ISTR includes classroom practice and clinical experience in an IPS classroom, graduate-level coursework and new teacher guidance and support. In this teacher residency program, individuals complete their coursework alongside a yearlong field experience in the school district in which the prospective teacher will be hired. Each ISTR Resident Teacher partners with a science or mathematics teacher in an IPS classroom and learns targeted instructional strategies, paced throughout the academic year, testing, practicing and refining each strategy as they go.

ISTR candidates also complete problem- and project-based activities designed to help them develop the knowledge, skills and dispositions for integrating engineering and technology design into science, mathematics and computer science instruction in culturally and socially relevant ways.

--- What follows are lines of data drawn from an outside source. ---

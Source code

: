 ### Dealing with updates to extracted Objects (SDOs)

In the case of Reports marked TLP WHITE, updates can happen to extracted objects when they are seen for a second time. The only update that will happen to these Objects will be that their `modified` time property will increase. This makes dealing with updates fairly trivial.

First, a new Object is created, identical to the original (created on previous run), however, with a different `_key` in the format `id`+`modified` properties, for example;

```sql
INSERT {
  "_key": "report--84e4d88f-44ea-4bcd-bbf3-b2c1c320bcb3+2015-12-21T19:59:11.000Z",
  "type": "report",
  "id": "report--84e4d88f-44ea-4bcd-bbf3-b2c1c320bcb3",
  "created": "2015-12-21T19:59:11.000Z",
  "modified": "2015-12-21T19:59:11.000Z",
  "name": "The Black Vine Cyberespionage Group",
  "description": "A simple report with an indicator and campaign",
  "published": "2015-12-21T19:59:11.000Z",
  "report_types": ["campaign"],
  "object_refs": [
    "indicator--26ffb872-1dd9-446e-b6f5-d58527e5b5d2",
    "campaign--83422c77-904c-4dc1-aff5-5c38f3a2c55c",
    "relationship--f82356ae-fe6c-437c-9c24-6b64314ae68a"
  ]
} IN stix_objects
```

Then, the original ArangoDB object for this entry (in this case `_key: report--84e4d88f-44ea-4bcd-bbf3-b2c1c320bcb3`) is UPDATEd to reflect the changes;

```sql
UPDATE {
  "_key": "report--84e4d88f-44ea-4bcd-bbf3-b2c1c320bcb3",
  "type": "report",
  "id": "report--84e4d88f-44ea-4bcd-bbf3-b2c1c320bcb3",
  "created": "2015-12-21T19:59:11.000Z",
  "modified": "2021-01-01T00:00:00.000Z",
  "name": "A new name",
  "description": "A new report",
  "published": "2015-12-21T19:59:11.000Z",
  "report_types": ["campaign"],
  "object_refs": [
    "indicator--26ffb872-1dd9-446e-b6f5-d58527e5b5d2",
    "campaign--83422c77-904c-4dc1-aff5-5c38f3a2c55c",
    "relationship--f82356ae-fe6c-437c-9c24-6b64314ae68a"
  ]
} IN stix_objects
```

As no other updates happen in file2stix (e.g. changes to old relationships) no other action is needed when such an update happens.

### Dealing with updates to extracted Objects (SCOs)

“The ISTR program not only extensively prepares teachers for the classroom but also ensures they are culturally informed and responsive,” Johnson said. “My students deserve the best education they can get regardless of their backgrounds.”

ISTR resident teachers receive a stipend of $46,500 in three payments over 18 months in the form of a forgivable loan in return for a three-year teaching commitment in IPS.

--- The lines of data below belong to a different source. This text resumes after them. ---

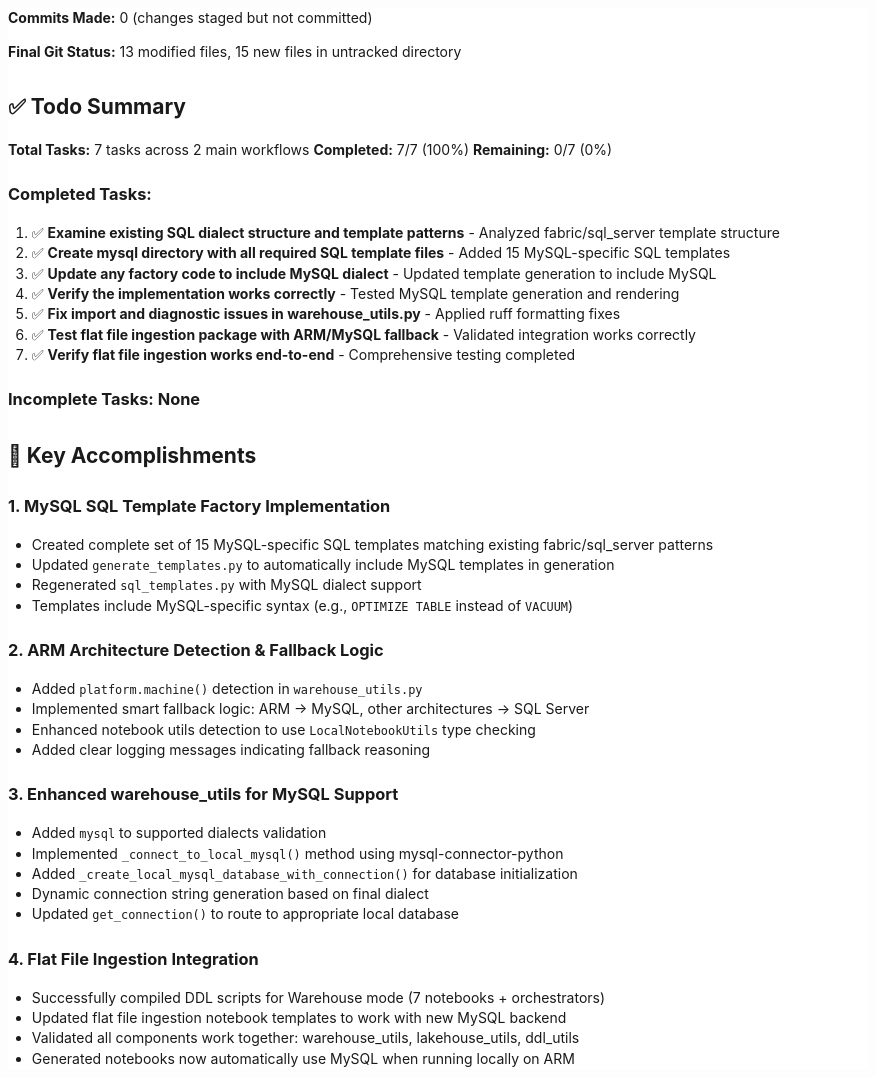 **Commits Made:** 0 (changes staged but not committed)

**Final Git Status:** 13 modified files, 15 new files in untracked directory

## ✅ Todo Summary

**Total Tasks:** 7 tasks across 2 main workflows
**Completed:** 7/7 (100%)
**Remaining:** 0/7 (0%)

### Completed Tasks:
1. ✅ **Examine existing SQL dialect structure and template patterns** - Analyzed fabric/sql_server template structure
2. ✅ **Create mysql directory with all required SQL template files** - Added 15 MySQL-specific SQL templates
3. ✅ **Update any factory code to include MySQL dialect** - Updated template generation to include MySQL
4. ✅ **Verify the implementation works correctly** - Tested MySQL template generation and rendering
5. ✅ **Fix import and diagnostic issues in warehouse_utils.py** - Applied ruff formatting fixes
6. ✅ **Test flat file ingestion package with ARM/MySQL fallback** - Validated integration works correctly
7. ✅ **Verify flat file ingestion works end-to-end** - Comprehensive testing completed

### Incomplete Tasks: None

## 🚀 Key Accomplishments

### 1. **MySQL SQL Template Factory Implementation**
- Created complete set of 15 MySQL-specific SQL templates matching existing fabric/sql_server patterns
- Updated `generate_templates.py` to automatically include MySQL templates in generation
- Regenerated `sql_templates.py` with MySQL dialect support
- Templates include MySQL-specific syntax (e.g., `OPTIMIZE TABLE` instead of `VACUUM`)

### 2. **ARM Architecture Detection & Fallback Logic**
- Added `platform.machine()` detection in `warehouse_utils.py`
- Implemented smart fallback logic: ARM → MySQL, other architectures → SQL Server
- Enhanced notebook utils detection to use `LocalNotebookUtils` type checking
- Added clear logging messages indicating fallback reasoning

### 3. **Enhanced warehouse_utils for MySQL Support** 
- Added `mysql` to supported dialects validation
- Implemented `_connect_to_local_mysql()` method using mysql-connector-python
- Added `_create_local_mysql_database_with_connection()` for database initialization
- Dynamic connection string generation based on final dialect
- Updated `get_connection()` to route to appropriate local database

### 4. **Flat File Ingestion Integration**
- Successfully compiled DDL scripts for Warehouse mode (7 notebooks + orchestrators)
- Updated flat file ingestion notebook templates to work with new MySQL backend
- Validated all components work together: warehouse_utils, lakehouse_utils, ddl_utils
- Generated notebooks now automatically use MySQL when running locally on ARM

“I really couldn't pass up this opportunity; there’s a lot of support from Purdue for residents, and they really want to set up educators for success, to become leaders and changemakers in education,” said Jared Simoneaux, who has a bachelor’s degree in animal behavior from Indiana University and worked for several years as an outdoor instructor at a camp for inner-city kids.

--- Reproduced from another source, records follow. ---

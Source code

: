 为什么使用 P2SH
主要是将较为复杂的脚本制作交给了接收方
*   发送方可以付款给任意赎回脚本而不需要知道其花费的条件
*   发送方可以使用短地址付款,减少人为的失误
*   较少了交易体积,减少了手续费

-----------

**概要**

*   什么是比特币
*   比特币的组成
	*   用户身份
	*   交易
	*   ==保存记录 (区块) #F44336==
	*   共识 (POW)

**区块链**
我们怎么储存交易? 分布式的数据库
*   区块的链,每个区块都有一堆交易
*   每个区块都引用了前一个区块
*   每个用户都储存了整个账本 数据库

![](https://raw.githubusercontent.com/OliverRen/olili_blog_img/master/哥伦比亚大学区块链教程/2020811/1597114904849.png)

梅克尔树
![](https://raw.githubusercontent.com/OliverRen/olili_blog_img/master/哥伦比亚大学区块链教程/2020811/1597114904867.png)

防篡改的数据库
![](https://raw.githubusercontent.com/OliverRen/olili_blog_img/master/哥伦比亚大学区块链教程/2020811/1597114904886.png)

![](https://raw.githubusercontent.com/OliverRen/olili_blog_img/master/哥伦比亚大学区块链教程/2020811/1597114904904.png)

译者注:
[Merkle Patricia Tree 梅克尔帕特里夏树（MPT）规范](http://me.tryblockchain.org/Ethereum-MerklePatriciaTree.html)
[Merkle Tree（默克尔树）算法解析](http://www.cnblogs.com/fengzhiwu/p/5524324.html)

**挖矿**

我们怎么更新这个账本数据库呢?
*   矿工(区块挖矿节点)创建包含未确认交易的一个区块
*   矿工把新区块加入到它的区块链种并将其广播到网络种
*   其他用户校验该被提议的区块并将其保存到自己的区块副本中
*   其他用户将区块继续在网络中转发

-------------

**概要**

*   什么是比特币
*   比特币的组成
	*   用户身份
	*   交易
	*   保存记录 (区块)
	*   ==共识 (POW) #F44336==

By the end of the program, ISTR resident teachers have completed:

  • Requirements for Indiana state teaching licensure at the secondary level (Grades 5-12) in at least one STEM discipline (chemistry, earth science, life science, physics, or mathematics).
  • A Purdue University 18-month online master’s degree program in curriculum and instruction with a STEM concentration.
  • A graduate certificate in K-12 integrated STEM education.
  • Up to three computer science courses.
  • An induction program that supports and mentors teachers in their professional growth and development.

The program is funded by a $5 million grant from the U.S. Department of Education and involves Indianapolis schools, Purdue’s colleges of Science and Education and CATALYST, an interdisciplinary research-oriented unit in the College of Education focused on building and supporting a community of educational professionals who are dedicated to advancing K-12 STEM teaching and learning.

“IPS is an agile, innovative educational organization committed to academic excellence fostered through individualized, relationship-based learning,” said Lynn Bryan, CATALYST director and professor of science education. “We are excited to partner with them in preparing highly qualified and innovative middle and high school STEM teachers who are dedicated to elevating students’ achievement and interest in STEM.”